Lines below starting with the line with "-Edge cases for" and going on through the line with "-Wrote the **frontend_readme.md**" must be output exactly; the rest of the records must be left out.

Stored data:
━━━━━━━━━━━━━━━━━━━━
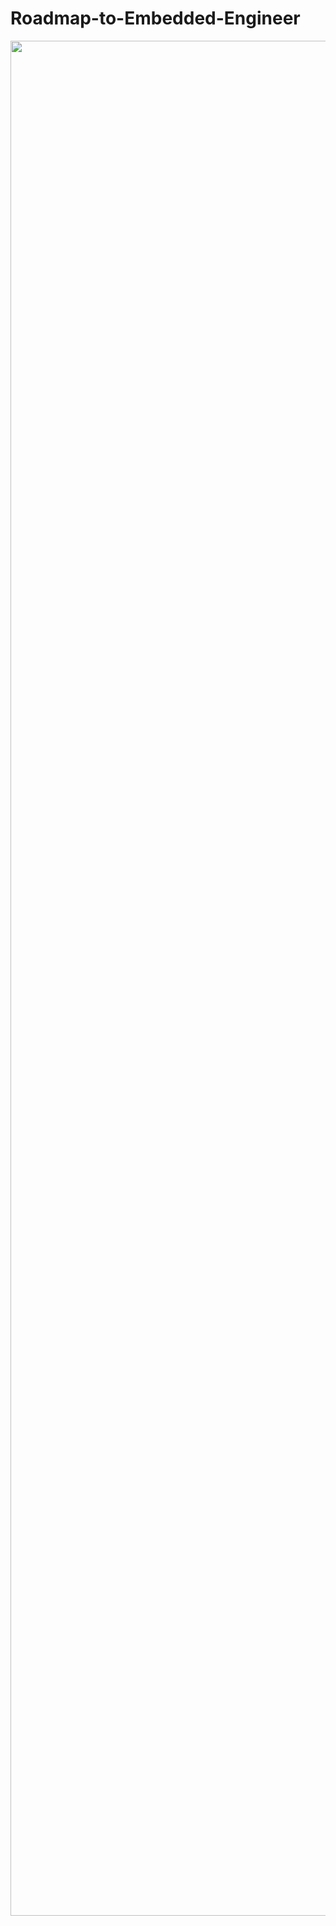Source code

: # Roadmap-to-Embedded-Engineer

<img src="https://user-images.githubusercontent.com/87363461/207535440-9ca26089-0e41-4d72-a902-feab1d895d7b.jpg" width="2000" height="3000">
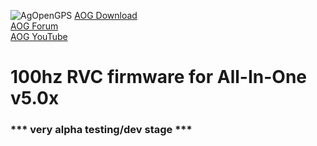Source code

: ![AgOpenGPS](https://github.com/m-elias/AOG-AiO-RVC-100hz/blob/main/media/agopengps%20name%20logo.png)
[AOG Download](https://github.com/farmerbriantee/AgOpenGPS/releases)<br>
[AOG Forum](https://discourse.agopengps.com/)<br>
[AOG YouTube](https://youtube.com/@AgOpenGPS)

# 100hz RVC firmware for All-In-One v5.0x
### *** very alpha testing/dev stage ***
━━━━━━━━━━━━━━━━━━━━
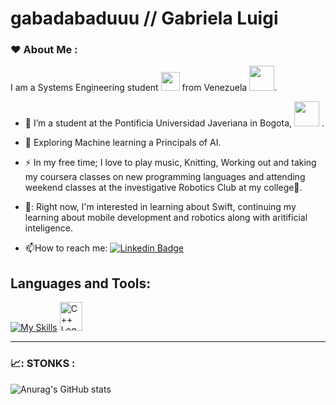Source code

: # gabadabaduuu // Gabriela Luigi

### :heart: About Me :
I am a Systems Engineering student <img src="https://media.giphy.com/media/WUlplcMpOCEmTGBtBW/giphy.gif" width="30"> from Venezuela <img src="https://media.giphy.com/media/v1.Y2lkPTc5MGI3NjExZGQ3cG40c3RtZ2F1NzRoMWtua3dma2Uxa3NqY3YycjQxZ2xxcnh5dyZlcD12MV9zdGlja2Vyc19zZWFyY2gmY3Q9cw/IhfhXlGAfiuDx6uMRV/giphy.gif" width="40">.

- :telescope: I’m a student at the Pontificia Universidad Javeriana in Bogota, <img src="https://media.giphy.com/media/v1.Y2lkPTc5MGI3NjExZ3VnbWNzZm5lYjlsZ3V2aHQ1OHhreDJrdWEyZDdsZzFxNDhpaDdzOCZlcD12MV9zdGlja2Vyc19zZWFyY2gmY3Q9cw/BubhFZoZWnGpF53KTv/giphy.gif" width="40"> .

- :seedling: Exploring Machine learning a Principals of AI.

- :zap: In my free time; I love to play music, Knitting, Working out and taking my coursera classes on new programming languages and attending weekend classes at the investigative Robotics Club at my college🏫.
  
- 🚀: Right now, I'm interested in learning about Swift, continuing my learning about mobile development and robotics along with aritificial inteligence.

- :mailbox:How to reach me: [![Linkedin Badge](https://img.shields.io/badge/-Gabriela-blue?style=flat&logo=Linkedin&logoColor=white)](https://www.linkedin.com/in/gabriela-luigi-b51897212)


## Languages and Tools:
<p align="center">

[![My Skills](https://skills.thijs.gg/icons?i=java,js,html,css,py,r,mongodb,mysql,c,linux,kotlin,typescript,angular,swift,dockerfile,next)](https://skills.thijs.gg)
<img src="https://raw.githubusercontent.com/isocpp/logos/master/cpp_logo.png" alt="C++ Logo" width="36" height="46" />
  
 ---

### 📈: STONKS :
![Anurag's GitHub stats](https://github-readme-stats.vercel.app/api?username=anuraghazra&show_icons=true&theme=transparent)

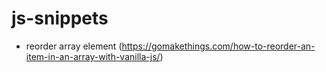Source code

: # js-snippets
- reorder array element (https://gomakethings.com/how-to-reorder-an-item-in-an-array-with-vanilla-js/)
━━━━━━━━━━━━━━━━━━━━
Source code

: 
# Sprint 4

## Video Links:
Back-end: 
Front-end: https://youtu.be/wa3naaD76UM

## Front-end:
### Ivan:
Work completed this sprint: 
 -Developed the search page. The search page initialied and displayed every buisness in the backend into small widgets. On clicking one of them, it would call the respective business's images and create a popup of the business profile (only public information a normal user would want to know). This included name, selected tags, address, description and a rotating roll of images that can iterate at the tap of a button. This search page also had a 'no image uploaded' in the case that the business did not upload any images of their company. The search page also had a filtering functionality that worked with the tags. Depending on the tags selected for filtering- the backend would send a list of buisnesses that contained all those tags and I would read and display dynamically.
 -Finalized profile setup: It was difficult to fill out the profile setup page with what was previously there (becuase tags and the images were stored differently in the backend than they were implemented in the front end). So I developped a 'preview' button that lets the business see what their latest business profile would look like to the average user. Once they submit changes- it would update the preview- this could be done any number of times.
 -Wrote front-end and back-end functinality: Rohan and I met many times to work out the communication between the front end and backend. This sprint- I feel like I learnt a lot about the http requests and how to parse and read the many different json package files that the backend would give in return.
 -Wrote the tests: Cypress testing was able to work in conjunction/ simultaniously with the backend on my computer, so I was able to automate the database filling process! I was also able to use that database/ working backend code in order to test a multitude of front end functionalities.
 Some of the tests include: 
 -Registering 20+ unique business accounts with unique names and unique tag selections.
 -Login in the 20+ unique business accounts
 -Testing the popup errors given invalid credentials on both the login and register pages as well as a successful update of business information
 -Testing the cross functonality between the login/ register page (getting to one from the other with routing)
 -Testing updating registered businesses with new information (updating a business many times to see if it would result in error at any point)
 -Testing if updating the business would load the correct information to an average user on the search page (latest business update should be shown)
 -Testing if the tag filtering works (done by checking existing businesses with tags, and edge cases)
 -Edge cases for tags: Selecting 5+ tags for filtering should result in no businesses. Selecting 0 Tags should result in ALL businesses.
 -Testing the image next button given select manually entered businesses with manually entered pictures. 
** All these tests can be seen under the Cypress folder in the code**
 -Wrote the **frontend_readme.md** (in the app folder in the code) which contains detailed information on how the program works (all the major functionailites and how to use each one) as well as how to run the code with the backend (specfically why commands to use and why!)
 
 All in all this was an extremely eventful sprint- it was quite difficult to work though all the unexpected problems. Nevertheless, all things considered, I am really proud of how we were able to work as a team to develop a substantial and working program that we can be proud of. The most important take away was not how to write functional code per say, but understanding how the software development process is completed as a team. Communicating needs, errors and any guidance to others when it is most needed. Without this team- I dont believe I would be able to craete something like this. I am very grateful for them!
━━━━━━━━━━━━━━━━━━━━
* **Worked solution**
 -Edge cases for tags: Selecting 5+ tags for filtering should result in no businesses. Selecting 0 Tags should result in ALL businesses.
 -Testing the image next button given select manually entered businesses with manually entered pictures. 
** All these tests can be seen under the Cypress folder in the code**
 -Wrote the **frontend_readme.md** (in the app folder in the code) which contains detailed information on how the program works (all the major functionailites and how to use each one) as well as how to run the code with the backend (specfically why commands to use and why!)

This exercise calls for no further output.